Description
Gitea Version
1.15.9
Git Version
2.30.2 (from container)
Operating System
Alpine 3.13 (from container)
How are you running Gitea?
I'm using the proposed docker-compose configuraiton.
Initial version: 1.12 (.3?)
Upgrade to: 1.15.7
Database
SQLite
Can you reproduce the bug on the Gitea demo site?
No
Log Gist
No response
Description
After upgrading Gitea to 1.15.9 everything seemed well, but over time we experienced weird effects:
- New repositories would always show the "new" page.
- Pull Requests are fine after being created, but would not update or show "missing fork information".
- Overall the repositories (git interaction) worked, but the UI was not in sync.
A restart of the container would now and then fix one of the issues, but only momentarily. I would see log messages like:
2022/01/04 19:10:48 ...ue/queue_bytefifo.go:224:doPop() [E] level: task-level Failed to unmarshal with error: readObjectStart: expect { or n, but found [, error found in #1 byte of ...|[{"PusherID|..., bigger context ...|[{"PusherID":1,"PusherName":"t","RepoUserName":"t|... 2022/01/04 19:10:48 ...ue/queue_bytefifo.go:224:doPop() [E] level: task-level Failed to unmarshal with error: readObjectStart: expect { or n, but found ", error found in #1 byte of ...|"429"|..., bigger context ...|"429"|...
These, however, disappeared after this one instance.
All these problems do not occur on a fresh instance, but we want to keep our data. (...)
Unfortunately we could also not just go back, because we realized the problems too late for any of the Backups to be viable.
I did the following during debugging:
- Verify that hooks are called
- Use the doctor tool to migrate the database (
recreate-table
) and fix warnings on all checks
In the end I realized that there are no workers (Site Administration → Monitoring).

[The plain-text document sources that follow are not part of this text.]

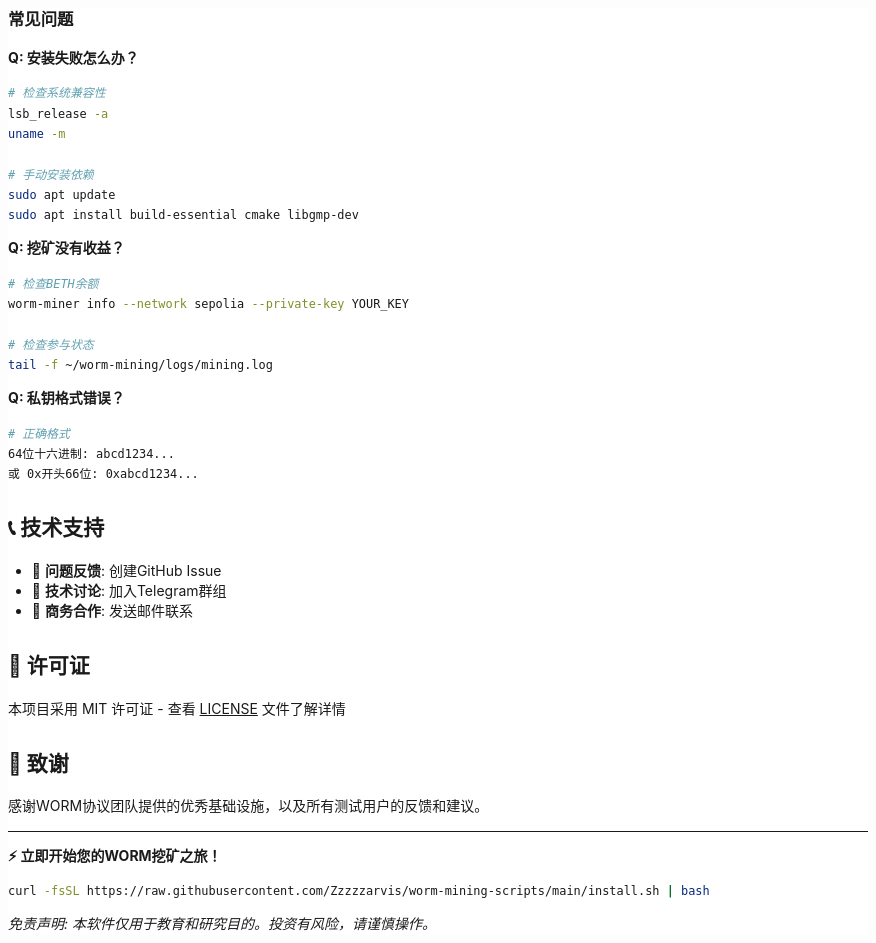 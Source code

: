 ### 常见问题

**Q: 安装失败怎么办？**
```bash
# 检查系统兼容性
lsb_release -a
uname -m

# 手动安装依赖
sudo apt update
sudo apt install build-essential cmake libgmp-dev
```

**Q: 挖矿没有收益？**
```bash
# 检查BETH余额
worm-miner info --network sepolia --private-key YOUR_KEY

# 检查参与状态
tail -f ~/worm-mining/logs/mining.log
```

**Q: 私钥格式错误？**
```bash
# 正确格式
64位十六进制: abcd1234...
或 0x开头66位: 0xabcd1234...
```

## 📞 技术支持

- 🐛 **问题反馈**: 创建GitHub Issue
- 💬 **技术讨论**: 加入Telegram群组
- 📧 **商务合作**: 发送邮件联系

## 📄 许可证

本项目采用 MIT 许可证 - 查看 [LICENSE](LICENSE) 文件了解详情

## 🙏 致谢

感谢WORM协议团队提供的优秀基础设施，以及所有测试用户的反馈和建议。

---

**⚡ 立即开始您的WORM挖矿之旅！**

```bash
curl -fsSL https://raw.githubusercontent.com/Zzzzzarvis/worm-mining-scripts/main/install.sh | bash
```

*免责声明: 本软件仅用于教育和研究目的。投资有风险，请谨慎操作。*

My initial guess was that these workers are instantiated automatically of there are tasks in the queue. Later I checked the queue configurations and clicked "Add Flush Workers" with three findings:
- I get a 500 page, the log says that there are nil references and some i18n keys cannot be resolved. (Reproducible by instantiating a flush worker with tasks in the queue.)
- Complaints about non-existing branches, which made sense because we resolved some merges by hand. (Work needed to continue.)
- Suddenly there were updates in the UI.
As a workaround I have added a group with one worker to each Queue. I could not find these worker groups in the database though.
There is still the problem described in #17204, but it has not happened on new PRs yet.
Is there a problem during upgrade that leads to a situation where no workers exist?
Screenshots
No response